While I’m visiting doctors for the pain in my feet, my arms begin to hurt, then a particular knuckle on my right hand. My physical therapist is convinced that I have arthritis. I go to a rheumatologist and get x-rays — nothing. Sontag: “The speculations of the ancient world made disease most often an instrument of divine wrath.” The physical therapist tells me the pain is because I am weak. He is in incredible shape, and usually works with some of the premiere college athletes in the country. Maybe I am weak. I do everything he says, all the exercises, religiously. This has no impact. While hospitalized, the poet Chika Sagawa writes that, “I feel like my illness is not my own. I just don’t feel like I own it.” My pain increases or decreases randomly. While walking five blocks to my car one day the pain in my feet escalates terribly. I am unsure if I can get to the car, and I worry about what to do. Should I sit on the sidewalk? Then bam, the pain is gone. “What the fuck is going on?” I think. Woolf writes, “Those great wars which the body wages with the mind a slave to it.”

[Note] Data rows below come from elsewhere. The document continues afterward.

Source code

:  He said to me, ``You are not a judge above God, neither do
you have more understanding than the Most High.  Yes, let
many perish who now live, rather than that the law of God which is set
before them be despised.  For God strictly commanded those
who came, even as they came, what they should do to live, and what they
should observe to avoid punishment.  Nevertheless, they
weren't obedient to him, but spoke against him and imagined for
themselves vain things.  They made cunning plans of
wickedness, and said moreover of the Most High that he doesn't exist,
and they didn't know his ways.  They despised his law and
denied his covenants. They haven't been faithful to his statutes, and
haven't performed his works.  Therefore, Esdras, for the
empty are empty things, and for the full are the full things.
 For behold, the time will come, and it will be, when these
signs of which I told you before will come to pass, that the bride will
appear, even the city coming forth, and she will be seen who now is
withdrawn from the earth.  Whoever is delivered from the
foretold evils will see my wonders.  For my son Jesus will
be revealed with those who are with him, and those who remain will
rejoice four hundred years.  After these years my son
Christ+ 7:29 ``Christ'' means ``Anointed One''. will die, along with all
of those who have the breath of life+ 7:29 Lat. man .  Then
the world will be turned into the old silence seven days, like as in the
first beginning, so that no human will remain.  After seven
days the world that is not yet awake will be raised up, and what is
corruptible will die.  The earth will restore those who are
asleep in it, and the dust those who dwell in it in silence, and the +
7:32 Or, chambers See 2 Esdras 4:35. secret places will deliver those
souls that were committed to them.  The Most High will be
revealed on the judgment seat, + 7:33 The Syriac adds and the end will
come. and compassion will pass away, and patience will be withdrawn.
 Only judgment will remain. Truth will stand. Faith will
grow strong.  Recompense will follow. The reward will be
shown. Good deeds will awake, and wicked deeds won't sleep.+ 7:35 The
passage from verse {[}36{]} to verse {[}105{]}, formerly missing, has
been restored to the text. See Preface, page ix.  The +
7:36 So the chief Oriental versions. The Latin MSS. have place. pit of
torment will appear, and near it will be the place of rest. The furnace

My sister convinces me to go to a therapist. The therapist asks, “What is your biggest fear?” “That I will lose the ability to walk altogether,” I say. “That I will be in a wheelchair.” Eula Biss writes, “Not all of us think of health as a transient state that we may be exiled from without warning. Some prefer health as an identity … When health becomes an identity, sickness becomes not something that happens to you, but who you are.”
All the people I know who suffer from chronic pain, each one of them, has also suffered severe psychological trauma. “The problem is / You can’t put pain on trial,” writes Berkowitz.
In 2014, I reach out to Gravendyk to invite her to read at a series I curate during the summers. I had realized she lived in Southern California, and I am excited at the prospect of meeting her. She is gracious and willing, inviting her friend Cynthia Arrieu-King to read with her. “Sooner is probably better given the uncertainty of my health,” she writes. I schedule her and Cindy for the first event of that season. Soon after, I’m in the audience at another reading, when the host suddenly announces that Gravendyk has passed away. I am stunned. He says kind words about her, reads one of her poems, and moves on. My mind is everywhere, I am crying quietly. The survival rate of a lung transplant for IPF after five years is 50 to 56 percent.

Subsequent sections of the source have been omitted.